Provide the entries once more, identical in every word.

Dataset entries
————

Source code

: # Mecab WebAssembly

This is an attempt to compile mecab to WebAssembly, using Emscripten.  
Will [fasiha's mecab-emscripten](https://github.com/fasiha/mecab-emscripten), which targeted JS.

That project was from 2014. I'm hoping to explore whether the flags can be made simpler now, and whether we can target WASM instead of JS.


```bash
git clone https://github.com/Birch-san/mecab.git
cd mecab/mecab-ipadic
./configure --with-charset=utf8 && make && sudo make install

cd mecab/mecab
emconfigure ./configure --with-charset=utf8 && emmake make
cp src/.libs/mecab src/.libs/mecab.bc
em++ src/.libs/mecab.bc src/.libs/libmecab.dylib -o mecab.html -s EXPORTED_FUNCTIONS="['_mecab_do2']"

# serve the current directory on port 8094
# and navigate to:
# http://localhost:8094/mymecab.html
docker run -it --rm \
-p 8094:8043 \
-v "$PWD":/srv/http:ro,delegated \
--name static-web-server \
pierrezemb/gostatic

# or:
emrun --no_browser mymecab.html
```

————

# [Problem solution]
Source code

: # Mecab WebAssembly

This is an attempt to compile mecab to WebAssembly, using Emscripten.  
Will [fasiha's mecab-emscripten](https://github.com/fasiha/mecab-emscripten), which targeted JS.

That project was from 2014. I'm hoping to explore whether the flags can be made simpler now, and whether we can target WASM instead of JS.


```bash
git clone https://github.com/Birch-san/mecab.git
cd mecab/mecab-ipadic
./configure --with-charset=utf8 && make && sudo make install

cd mecab/mecab
emconfigure ./configure --with-charset=utf8 && emmake make
cp src/.libs/mecab src/.libs/mecab.bc
em++ src/.libs/mecab.bc src/.libs/libmecab.dylib -o mecab.html -s EXPORTED_FUNCTIONS="['_mecab_do2']"

# serve the current directory on port 8094
# and navigate to:
# http://localhost:8094/mymecab.html
docker run -it --rm \
-p 8094:8043 \
-v "$PWD":/srv/http:ro,delegated \
--name static-web-server \
pierrezemb/gostatic

# or:
emrun --no_browser mymecab.html
```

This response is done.